[RECORDS FOR THIS EXERCISE]:

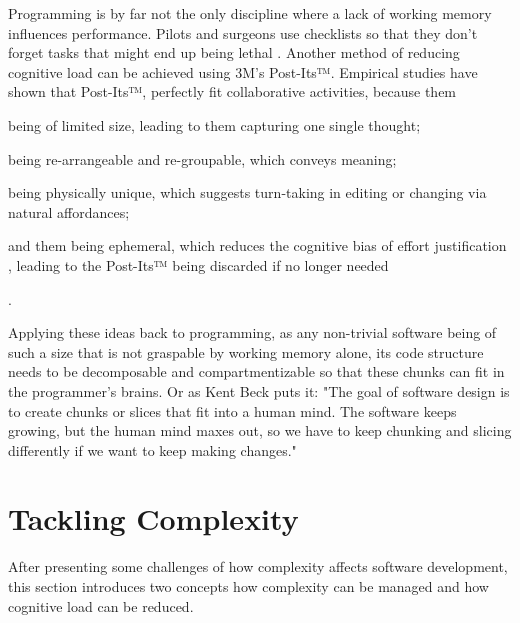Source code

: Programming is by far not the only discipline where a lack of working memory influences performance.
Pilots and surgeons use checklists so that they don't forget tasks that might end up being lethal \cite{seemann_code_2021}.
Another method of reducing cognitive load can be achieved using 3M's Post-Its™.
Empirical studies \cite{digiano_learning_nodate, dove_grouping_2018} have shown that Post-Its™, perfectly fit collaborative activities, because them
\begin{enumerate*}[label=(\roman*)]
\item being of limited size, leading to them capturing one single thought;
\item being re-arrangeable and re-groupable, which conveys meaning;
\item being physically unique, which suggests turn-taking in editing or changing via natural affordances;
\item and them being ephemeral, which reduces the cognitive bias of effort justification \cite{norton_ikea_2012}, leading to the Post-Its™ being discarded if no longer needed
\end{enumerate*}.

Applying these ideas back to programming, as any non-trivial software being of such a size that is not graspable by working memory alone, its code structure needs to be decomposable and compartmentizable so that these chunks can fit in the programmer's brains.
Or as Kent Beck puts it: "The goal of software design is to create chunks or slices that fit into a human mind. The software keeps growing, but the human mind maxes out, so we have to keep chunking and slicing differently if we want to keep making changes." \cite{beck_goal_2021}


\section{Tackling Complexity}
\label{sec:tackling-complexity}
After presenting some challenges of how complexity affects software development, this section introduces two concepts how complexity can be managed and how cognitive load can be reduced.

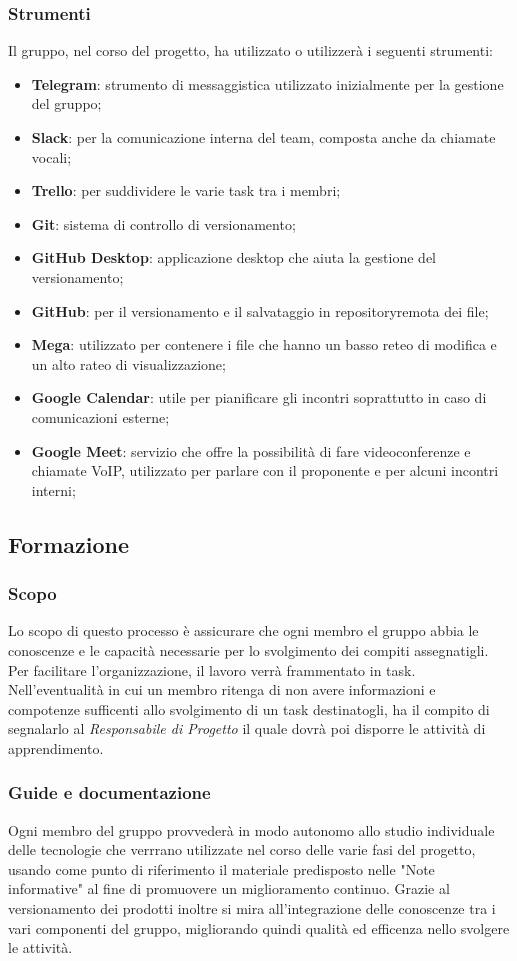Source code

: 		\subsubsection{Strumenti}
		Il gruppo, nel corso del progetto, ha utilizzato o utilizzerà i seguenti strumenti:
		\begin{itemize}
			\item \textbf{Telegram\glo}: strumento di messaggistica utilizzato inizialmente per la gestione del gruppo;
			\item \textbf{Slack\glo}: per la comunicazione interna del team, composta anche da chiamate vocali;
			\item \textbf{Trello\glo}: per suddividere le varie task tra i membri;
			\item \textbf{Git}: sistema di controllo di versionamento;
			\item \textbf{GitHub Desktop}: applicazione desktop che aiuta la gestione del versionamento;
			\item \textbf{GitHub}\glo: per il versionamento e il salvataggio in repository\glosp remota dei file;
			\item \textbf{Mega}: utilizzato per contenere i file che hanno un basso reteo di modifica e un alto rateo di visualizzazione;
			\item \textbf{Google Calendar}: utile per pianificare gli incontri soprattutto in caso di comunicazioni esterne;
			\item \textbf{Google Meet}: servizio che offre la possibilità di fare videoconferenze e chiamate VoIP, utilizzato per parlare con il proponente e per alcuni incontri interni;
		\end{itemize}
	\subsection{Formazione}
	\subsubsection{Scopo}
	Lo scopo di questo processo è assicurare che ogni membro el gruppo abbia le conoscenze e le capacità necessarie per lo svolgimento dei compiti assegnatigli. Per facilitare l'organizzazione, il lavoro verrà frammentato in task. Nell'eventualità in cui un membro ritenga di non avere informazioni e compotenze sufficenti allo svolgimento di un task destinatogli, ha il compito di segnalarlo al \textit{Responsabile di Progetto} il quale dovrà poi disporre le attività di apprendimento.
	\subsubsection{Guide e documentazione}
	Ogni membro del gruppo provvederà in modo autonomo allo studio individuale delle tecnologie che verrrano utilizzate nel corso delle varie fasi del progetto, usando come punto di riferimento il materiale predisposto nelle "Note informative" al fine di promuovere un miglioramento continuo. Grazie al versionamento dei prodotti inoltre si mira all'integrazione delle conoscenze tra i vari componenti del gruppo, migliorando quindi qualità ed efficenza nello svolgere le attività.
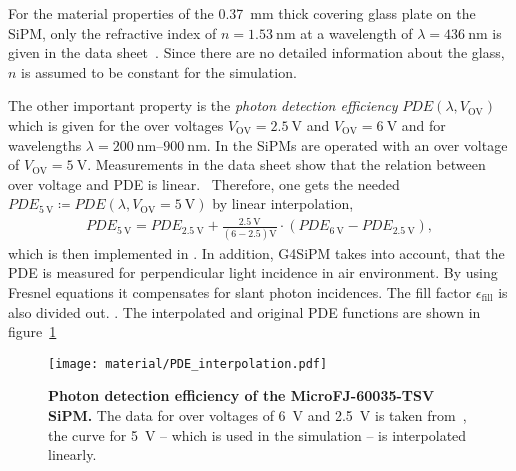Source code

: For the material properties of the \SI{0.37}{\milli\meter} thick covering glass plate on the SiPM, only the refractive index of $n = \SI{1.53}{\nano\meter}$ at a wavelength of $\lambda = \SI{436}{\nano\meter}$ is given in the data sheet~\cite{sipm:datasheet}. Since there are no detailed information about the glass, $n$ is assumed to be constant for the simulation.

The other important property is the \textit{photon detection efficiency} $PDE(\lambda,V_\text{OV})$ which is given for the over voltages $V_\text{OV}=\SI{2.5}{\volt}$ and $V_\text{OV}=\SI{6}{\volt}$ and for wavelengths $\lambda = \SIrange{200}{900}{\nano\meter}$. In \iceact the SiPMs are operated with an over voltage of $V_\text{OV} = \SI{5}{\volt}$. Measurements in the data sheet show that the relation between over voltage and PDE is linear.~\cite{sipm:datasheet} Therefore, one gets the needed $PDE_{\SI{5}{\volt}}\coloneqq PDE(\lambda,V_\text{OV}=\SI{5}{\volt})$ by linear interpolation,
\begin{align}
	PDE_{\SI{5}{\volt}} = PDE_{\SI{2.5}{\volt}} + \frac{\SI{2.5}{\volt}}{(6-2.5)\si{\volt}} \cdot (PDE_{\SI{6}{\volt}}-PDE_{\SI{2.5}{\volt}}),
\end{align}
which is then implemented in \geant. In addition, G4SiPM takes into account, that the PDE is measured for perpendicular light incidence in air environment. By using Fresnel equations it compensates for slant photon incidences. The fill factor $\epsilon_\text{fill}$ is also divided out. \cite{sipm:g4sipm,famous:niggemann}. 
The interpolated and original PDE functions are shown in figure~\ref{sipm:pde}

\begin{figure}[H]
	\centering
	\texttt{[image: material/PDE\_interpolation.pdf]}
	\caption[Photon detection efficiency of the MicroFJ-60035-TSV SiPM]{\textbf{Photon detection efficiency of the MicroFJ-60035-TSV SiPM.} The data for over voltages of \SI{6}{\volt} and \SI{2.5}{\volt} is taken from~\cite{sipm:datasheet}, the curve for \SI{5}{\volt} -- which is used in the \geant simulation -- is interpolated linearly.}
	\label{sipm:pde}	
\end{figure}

[ACTION ITEM]: Repeat the data above exactly, but not the pictures.

[THE COMPLETED TASK]:
Source code

: Programming is by far not the only discipline where a lack of working memory influences performance.
Pilots and surgeons use checklists so that they don't forget tasks that might end up being lethal \cite{seemann_code_2021}.
Another method of reducing cognitive load can be achieved using 3M's Post-Its™.
Empirical studies \cite{digiano_learning_nodate, dove_grouping_2018} have shown that Post-Its™, perfectly fit collaborative activities, because them
\begin{enumerate*}[label=(\roman*)]
\item being of limited size, leading to them capturing one single thought;
\item being re-arrangeable and re-groupable, which conveys meaning;
\item being physically unique, which suggests turn-taking in editing or changing via natural affordances;
\item and them being ephemeral, which reduces the cognitive bias of effort justification \cite{norton_ikea_2012}, leading to the Post-Its™ being discarded if no longer needed
\end{enumerate*}.

Applying these ideas back to programming, as any non-trivial software being of such a size that is not graspable by working memory alone, its code structure needs to be decomposable and compartmentizable so that these chunks can fit in the programmer's brains.
Or as Kent Beck puts it: "The goal of software design is to create chunks or slices that fit into a human mind. The software keeps growing, but the human mind maxes out, so we have to keep chunking and slicing differently if we want to keep making changes." \cite{beck_goal_2021}


\section{Tackling Complexity}
\label{sec:tackling-complexity}
After presenting some challenges of how complexity affects software development, this section introduces two concepts how complexity can be managed and how cognitive load can be reduced.

Source code

: 		\subsubsection{Strumenti}
		Il gruppo, nel corso del progetto, ha utilizzato o utilizzerà i seguenti strumenti:
		\begin{itemize}
			\item \textbf{Telegram\glo}: strumento di messaggistica utilizzato inizialmente per la gestione del gruppo;
			\item \textbf{Slack\glo}: per la comunicazione interna del team, composta anche da chiamate vocali;
			\item \textbf{Trello\glo}: per suddividere le varie task tra i membri;
			\item \textbf{Git}: sistema di controllo di versionamento;
			\item \textbf{GitHub Desktop}: applicazione desktop che aiuta la gestione del versionamento;
			\item \textbf{GitHub}\glo: per il versionamento e il salvataggio in repository\glosp remota dei file;
			\item \textbf{Mega}: utilizzato per contenere i file che hanno un basso reteo di modifica e un alto rateo di visualizzazione;
			\item \textbf{Google Calendar}: utile per pianificare gli incontri soprattutto in caso di comunicazioni esterne;
			\item \textbf{Google Meet}: servizio che offre la possibilità di fare videoconferenze e chiamate VoIP, utilizzato per parlare con il proponente e per alcuni incontri interni;
		\end{itemize}
	\subsection{Formazione}
	\subsubsection{Scopo}
	Lo scopo di questo processo è assicurare che ogni membro el gruppo abbia le conoscenze e le capacità necessarie per lo svolgimento dei compiti assegnatigli. Per facilitare l'organizzazione, il lavoro verrà frammentato in task. Nell'eventualità in cui un membro ritenga di non avere informazioni e compotenze sufficenti allo svolgimento di un task destinatogli, ha il compito di segnalarlo al \textit{Responsabile di Progetto} il quale dovrà poi disporre le attività di apprendimento.
	\subsubsection{Guide e documentazione}
	Ogni membro del gruppo provvederà in modo autonomo allo studio individuale delle tecnologie che verrrano utilizzate nel corso delle varie fasi del progetto, usando come punto di riferimento il materiale predisposto nelle "Note informative" al fine di promuovere un miglioramento continuo. Grazie al versionamento dei prodotti inoltre si mira all'integrazione delle conoscenze tra i vari componenti del gruppo, migliorando quindi qualità ed efficenza nello svolgere le attività.
Source code

: For the material properties of the \SI{0.37}{\milli\meter} thick covering glass plate on the SiPM, only the refractive index of $n = \SI{1.53}{\nano\meter}$ at a wavelength of $\lambda = \SI{436}{\nano\meter}$ is given in the data sheet~\cite{sipm:datasheet}. Since there are no detailed information about the glass, $n$ is assumed to be constant for the simulation.

The other important property is the \textit{photon detection efficiency} $PDE(\lambda,V_\text{OV})$ which is given for the over voltages $V_\text{OV}=\SI{2.5}{\volt}$ and $V_\text{OV}=\SI{6}{\volt}$ and for wavelengths $\lambda = \SIrange{200}{900}{\nano\meter}$. In \iceact the SiPMs are operated with an over voltage of $V_\text{OV} = \SI{5}{\volt}$. Measurements in the data sheet show that the relation between over voltage and PDE is linear.~\cite{sipm:datasheet} Therefore, one gets the needed $PDE_{\SI{5}{\volt}}\coloneqq PDE(\lambda,V_\text{OV}=\SI{5}{\volt})$ by linear interpolation,
\begin{align}
	PDE_{\SI{5}{\volt}} = PDE_{\SI{2.5}{\volt}} + \frac{\SI{2.5}{\volt}}{(6-2.5)\si{\volt}} \cdot (PDE_{\SI{6}{\volt}}-PDE_{\SI{2.5}{\volt}}),
\end{align}
which is then implemented in \geant. In addition, G4SiPM takes into account, that the PDE is measured for perpendicular light incidence in air environment. By using Fresnel equations it compensates for slant photon incidences. The fill factor $\epsilon_\text{fill}$ is also divided out. \cite{sipm:g4sipm,famous:niggemann}. 
The interpolated and original PDE functions are shown in figure~\ref{sipm:pde}

\begin{figure}[H]
	\centering
	\texttt{[image: material/PDE\_interpolation.pdf]}
	\caption[Photon detection efficiency of the MicroFJ-60035-TSV SiPM]{\textbf{Photon detection efficiency of the MicroFJ-60035-TSV SiPM.} The data for over voltages of \SI{6}{\volt} and \SI{2.5}{\volt} is taken from~\cite{sipm:datasheet}, the curve for \SI{5}{\volt} -- which is used in the \geant simulation -- is interpolated linearly.}
	\label{sipm:pde}	
\end{figure}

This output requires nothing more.